So that nothing is lost, restate each entry exactly as supplied.
++++ DATA SHOWN ++++
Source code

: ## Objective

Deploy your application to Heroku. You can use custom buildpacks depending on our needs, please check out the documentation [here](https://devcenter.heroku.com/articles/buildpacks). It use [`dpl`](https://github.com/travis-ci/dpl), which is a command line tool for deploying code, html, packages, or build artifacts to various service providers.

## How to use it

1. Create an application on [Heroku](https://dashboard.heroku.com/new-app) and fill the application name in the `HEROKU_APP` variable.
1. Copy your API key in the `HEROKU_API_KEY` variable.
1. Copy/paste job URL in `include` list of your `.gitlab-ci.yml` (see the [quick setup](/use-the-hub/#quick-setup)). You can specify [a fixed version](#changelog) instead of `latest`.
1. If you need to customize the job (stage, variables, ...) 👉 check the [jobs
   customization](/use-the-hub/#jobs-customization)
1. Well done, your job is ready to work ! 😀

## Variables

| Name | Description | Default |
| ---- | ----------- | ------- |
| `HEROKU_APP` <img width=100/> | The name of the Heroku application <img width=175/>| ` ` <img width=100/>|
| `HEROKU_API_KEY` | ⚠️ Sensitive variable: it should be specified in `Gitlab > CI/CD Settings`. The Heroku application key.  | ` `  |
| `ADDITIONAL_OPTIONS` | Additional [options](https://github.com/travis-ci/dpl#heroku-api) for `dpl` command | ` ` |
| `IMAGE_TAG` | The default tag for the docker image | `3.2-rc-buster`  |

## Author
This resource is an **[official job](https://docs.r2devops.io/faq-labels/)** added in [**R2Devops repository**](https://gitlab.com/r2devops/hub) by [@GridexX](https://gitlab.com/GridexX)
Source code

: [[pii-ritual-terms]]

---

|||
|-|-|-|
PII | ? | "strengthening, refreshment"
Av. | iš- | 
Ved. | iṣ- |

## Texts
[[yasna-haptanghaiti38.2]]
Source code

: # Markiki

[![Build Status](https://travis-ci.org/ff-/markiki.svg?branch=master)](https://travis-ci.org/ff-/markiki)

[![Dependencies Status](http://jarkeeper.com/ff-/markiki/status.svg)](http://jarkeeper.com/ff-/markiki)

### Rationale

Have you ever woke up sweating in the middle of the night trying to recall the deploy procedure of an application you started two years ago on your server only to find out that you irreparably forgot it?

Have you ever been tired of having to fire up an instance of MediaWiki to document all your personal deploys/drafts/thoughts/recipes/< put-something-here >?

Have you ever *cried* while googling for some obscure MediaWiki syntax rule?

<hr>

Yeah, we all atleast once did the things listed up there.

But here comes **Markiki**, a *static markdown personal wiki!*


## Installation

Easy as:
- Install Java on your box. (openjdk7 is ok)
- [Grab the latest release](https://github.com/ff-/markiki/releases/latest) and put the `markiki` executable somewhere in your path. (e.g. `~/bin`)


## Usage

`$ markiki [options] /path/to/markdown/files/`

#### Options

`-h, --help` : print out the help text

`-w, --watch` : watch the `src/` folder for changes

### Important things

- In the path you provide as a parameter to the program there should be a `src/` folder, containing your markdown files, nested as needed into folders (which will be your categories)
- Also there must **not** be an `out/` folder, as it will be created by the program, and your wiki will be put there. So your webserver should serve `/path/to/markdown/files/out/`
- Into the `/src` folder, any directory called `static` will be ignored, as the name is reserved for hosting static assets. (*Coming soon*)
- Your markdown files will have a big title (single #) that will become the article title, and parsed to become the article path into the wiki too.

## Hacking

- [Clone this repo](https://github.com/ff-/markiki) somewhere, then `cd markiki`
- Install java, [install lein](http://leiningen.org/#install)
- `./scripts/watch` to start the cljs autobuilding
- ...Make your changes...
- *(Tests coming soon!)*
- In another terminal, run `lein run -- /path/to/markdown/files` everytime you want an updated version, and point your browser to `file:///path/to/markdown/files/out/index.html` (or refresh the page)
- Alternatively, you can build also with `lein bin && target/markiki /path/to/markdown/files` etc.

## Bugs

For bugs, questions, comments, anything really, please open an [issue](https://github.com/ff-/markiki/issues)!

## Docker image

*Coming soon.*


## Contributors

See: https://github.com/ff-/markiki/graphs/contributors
++++
## SOLUTION TO THE EXERCISE
Source code

: ## Objective

Deploy your application to Heroku. You can use custom buildpacks depending on our needs, please check out the documentation [here](https://devcenter.heroku.com/articles/buildpacks). It use [`dpl`](https://github.com/travis-ci/dpl), which is a command line tool for deploying code, html, packages, or build artifacts to various service providers.

## How to use it

1. Create an application on [Heroku](https://dashboard.heroku.com/new-app) and fill the application name in the `HEROKU_APP` variable.
1. Copy your API key in the `HEROKU_API_KEY` variable.
1. Copy/paste job URL in `include` list of your `.gitlab-ci.yml` (see the [quick setup](/use-the-hub/#quick-setup)). You can specify [a fixed version](#changelog) instead of `latest`.
1. If you need to customize the job (stage, variables, ...) 👉 check the [jobs
   customization](/use-the-hub/#jobs-customization)
1. Well done, your job is ready to work ! 😀

## Variables

| Name | Description | Default |
| ---- | ----------- | ------- |
| `HEROKU_APP` <img width=100/> | The name of the Heroku application <img width=175/>| ` ` <img width=100/>|
| `HEROKU_API_KEY` | ⚠️ Sensitive variable: it should be specified in `Gitlab > CI/CD Settings`. The Heroku application key.  | ` `  |
| `ADDITIONAL_OPTIONS` | Additional [options](https://github.com/travis-ci/dpl#heroku-api) for `dpl` command | ` ` |
| `IMAGE_TAG` | The default tag for the docker image | `3.2-rc-buster`  |

## Author
This resource is an **[official job](https://docs.r2devops.io/faq-labels/)** added in [**R2Devops repository**](https://gitlab.com/r2devops/hub) by [@GridexX](https://gitlab.com/GridexX)
Source code

: [[pii-ritual-terms]]

---

|||
|-|-|-|
PII | ? | "strengthening, refreshment"
Av. | iš- | 
Ved. | iṣ- |

## Texts
[[yasna-haptanghaiti38.2]]
Source code

: # Markiki

[![Build Status](https://travis-ci.org/ff-/markiki.svg?branch=master)](https://travis-ci.org/ff-/markiki)

[![Dependencies Status](http://jarkeeper.com/ff-/markiki/status.svg)](http://jarkeeper.com/ff-/markiki)

### Rationale

Have you ever woke up sweating in the middle of the night trying to recall the deploy procedure of an application you started two years ago on your server only to find out that you irreparably forgot it?

Have you ever been tired of having to fire up an instance of MediaWiki to document all your personal deploys/drafts/thoughts/recipes/< put-something-here >?

Have you ever *cried* while googling for some obscure MediaWiki syntax rule?

<hr>

Yeah, we all atleast once did the things listed up there.

But here comes **Markiki**, a *static markdown personal wiki!*


## Installation

Easy as:
- Install Java on your box. (openjdk7 is ok)
- [Grab the latest release](https://github.com/ff-/markiki/releases/latest) and put the `markiki` executable somewhere in your path. (e.g. `~/bin`)


## Usage

`$ markiki [options] /path/to/markdown/files/`

#### Options

`-h, --help` : print out the help text

`-w, --watch` : watch the `src/` folder for changes

### Important things

- In the path you provide as a parameter to the program there should be a `src/` folder, containing your markdown files, nested as needed into folders (which will be your categories)
- Also there must **not** be an `out/` folder, as it will be created by the program, and your wiki will be put there. So your webserver should serve `/path/to/markdown/files/out/`
- Into the `/src` folder, any directory called `static` will be ignored, as the name is reserved for hosting static assets. (*Coming soon*)
- Your markdown files will have a big title (single #) that will become the article title, and parsed to become the article path into the wiki too.

## Hacking

- [Clone this repo](https://github.com/ff-/markiki) somewhere, then `cd markiki`
- Install java, [install lein](http://leiningen.org/#install)
- `./scripts/watch` to start the cljs autobuilding
- ...Make your changes...
- *(Tests coming soon!)*
- In another terminal, run `lein run -- /path/to/markdown/files` everytime you want an updated version, and point your browser to `file:///path/to/markdown/files/out/index.html` (or refresh the page)
- Alternatively, you can build also with `lein bin && target/markiki /path/to/markdown/files` etc.

## Bugs

For bugs, questions, comments, anything really, please open an [issue](https://github.com/ff-/markiki/issues)!

## Docker image

*Coming soon.*


## Contributors

See: https://github.com/ff-/markiki/graphs/contributors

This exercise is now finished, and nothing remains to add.